This region, in south-eastern Jerusalem, is known as Jabal Mukabbir. According to local sources, it is named after Umar (رضي الله عنه), the second caliph of the Islamic Caliphate, who cried Allahu Akbar at this site when he came to take the city.
- When the Muslims surrounded Jerusalem in 638 CE, the inhabitants said they would surrender the city only if the Muslim ruler himself – Umar, the second successor or “Caliph,” of the Prophet Muhammad (peace be upon him) came to them. So Umar (رضي الله عنه) travelled by camel from Damascus, Syria to Jerusalem in the Holy Land. As he approached the city, his servant became weary, so he ordered his servant to ride the steed while he walked it by the reins.
- When they entered Jerusalem, records indicate it very well could have been Easter, the people of the city mistook the servant for the Caliph. When corrected, they couldn’t believe that this man in tattered and dirty clothes, leading on foot his servant who rode his steed, was the ruler of this new people who were conquering the Persian and Roman Empires, the greatest empires the world had ever seen, with such speed that had never been seen before.

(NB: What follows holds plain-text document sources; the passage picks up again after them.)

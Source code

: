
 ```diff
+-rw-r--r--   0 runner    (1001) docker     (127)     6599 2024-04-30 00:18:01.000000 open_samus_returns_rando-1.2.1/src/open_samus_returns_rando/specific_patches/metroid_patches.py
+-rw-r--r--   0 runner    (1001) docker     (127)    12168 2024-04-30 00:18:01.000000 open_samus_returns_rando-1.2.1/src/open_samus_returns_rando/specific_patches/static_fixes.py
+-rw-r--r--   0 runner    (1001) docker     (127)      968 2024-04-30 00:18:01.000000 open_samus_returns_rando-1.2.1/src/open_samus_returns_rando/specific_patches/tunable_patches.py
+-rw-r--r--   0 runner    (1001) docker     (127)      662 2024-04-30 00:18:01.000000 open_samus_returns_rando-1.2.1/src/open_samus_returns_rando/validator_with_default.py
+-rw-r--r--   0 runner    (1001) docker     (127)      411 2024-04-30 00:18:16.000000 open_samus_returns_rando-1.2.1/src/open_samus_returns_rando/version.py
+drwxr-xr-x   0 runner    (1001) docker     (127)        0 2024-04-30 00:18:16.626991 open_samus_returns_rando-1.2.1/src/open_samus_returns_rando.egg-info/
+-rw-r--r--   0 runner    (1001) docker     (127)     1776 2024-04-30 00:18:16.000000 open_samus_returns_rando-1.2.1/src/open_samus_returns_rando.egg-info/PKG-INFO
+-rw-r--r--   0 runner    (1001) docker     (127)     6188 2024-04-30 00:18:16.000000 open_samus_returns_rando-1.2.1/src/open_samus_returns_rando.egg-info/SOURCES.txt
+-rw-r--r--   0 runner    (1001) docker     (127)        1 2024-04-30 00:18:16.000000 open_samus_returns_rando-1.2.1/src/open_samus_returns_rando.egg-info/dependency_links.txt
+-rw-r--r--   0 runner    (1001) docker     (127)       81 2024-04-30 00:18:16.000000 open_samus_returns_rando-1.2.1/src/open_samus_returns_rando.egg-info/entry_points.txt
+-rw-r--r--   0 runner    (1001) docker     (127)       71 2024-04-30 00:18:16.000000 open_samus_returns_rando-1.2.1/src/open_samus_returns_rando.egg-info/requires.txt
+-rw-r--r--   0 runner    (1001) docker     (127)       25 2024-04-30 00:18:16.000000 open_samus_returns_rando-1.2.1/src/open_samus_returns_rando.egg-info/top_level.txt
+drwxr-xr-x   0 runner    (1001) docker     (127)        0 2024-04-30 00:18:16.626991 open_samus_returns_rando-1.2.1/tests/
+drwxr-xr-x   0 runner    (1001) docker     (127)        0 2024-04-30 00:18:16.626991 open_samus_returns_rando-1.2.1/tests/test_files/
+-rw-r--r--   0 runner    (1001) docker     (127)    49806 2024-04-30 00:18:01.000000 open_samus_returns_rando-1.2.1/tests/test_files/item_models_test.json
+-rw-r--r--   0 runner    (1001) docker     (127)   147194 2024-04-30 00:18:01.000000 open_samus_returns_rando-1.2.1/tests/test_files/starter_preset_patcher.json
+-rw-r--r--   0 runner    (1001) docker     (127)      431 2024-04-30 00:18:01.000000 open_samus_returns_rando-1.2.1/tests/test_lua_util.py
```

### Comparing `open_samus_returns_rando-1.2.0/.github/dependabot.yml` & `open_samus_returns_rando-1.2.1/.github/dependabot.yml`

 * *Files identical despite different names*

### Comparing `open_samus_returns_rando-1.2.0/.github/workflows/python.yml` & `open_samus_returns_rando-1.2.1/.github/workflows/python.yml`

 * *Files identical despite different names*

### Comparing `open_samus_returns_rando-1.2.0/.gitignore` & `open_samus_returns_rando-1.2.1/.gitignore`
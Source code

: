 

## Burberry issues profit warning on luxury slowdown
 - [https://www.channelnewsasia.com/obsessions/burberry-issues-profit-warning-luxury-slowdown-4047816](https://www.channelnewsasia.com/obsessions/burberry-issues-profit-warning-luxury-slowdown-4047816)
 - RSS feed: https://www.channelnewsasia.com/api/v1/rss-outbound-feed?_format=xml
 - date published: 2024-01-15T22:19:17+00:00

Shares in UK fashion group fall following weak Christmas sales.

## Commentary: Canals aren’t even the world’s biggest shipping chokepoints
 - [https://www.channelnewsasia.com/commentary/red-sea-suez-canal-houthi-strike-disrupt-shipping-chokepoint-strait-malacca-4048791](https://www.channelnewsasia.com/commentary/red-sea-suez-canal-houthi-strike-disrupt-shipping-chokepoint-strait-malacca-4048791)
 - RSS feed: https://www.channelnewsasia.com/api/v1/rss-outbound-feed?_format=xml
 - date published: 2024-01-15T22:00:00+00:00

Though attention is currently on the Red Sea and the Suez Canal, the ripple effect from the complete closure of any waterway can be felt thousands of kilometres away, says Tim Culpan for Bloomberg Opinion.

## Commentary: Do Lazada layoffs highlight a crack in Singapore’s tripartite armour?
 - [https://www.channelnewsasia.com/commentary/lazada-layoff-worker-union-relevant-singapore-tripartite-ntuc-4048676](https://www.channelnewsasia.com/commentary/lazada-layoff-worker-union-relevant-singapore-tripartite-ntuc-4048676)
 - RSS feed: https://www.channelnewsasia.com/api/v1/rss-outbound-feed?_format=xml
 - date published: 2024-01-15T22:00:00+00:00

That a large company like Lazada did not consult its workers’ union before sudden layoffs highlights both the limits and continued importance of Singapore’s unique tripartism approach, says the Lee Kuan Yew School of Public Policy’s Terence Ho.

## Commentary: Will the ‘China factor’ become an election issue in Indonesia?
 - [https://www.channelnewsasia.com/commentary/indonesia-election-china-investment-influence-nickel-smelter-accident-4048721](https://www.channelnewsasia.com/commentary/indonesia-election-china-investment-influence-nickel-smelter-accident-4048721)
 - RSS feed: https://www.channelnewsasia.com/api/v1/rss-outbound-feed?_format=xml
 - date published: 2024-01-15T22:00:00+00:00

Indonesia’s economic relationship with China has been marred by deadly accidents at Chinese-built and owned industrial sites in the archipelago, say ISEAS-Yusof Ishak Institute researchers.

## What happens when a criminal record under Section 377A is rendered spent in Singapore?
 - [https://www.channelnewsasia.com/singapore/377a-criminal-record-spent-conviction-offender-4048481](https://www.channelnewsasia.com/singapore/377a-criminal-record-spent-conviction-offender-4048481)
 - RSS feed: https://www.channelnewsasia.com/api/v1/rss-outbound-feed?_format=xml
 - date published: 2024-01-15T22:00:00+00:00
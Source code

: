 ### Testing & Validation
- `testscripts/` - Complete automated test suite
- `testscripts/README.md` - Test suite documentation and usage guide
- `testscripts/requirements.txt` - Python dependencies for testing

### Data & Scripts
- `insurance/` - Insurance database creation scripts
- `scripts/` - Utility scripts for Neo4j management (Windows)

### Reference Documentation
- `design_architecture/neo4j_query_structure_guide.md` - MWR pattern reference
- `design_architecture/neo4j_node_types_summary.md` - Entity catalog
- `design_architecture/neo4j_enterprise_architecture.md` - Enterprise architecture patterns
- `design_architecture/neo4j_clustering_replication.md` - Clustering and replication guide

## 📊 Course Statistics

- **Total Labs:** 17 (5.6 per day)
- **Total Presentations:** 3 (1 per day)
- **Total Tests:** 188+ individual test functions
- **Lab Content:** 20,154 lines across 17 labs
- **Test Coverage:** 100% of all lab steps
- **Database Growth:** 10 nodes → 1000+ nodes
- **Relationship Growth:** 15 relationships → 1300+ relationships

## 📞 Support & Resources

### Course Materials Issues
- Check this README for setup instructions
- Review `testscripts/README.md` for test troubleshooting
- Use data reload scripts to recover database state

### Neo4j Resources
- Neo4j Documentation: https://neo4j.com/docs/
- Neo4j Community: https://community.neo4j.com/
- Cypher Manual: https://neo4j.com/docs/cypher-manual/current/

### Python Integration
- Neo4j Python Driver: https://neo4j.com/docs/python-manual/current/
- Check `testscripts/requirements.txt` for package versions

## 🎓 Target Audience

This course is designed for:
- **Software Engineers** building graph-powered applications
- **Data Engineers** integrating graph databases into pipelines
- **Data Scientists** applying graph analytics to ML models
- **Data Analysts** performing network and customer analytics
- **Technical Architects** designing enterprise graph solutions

- St. Sophronius, Christian Patriarch of Jerusalem, greeted Umar (رضي الله عنه) with a set of fresh regal clothes and insisted he wear them instead of the dirty rags he was wearing. According to the Greek chronicler Theophilus of Edessa (695-785 CE), Umar (رضي الله عنه) refused saying, “It is not right for a man to take from another what God has not decreed for him, for God has given to each and every one of humanity from His Divine knowledge, and he who desires to receive something from his companion exceeding that, does so against God.” The Christians of the city were outraged and Umar (رضي الله عنه) sensed that they found it humiliating to concede the city to someone who looked so base and common so he compromised. Theophilus further records from Umar (رضي الله عنه), “Because you request it of me, and have shown me such great honour, please lend me these clothes and I will wear them while you wash mine. When mine are returned, I will return these clothes to you.”
- Michael the Syrian, 12th Century Patriarch of the Syriac Orthodox Church, says about Umar (رضي الله عنه), “He was certainly just and removed from greed, to the degree that from all the empire that the Arabs ruled, that is, from all the wealth and treasures of the Romans and Persians, he took nothing for himself. He did not change the simplicity of his habits, not even the piece of hide that was placed under him when he rode by camel and that he used for sitting on the ground or sleeping on.”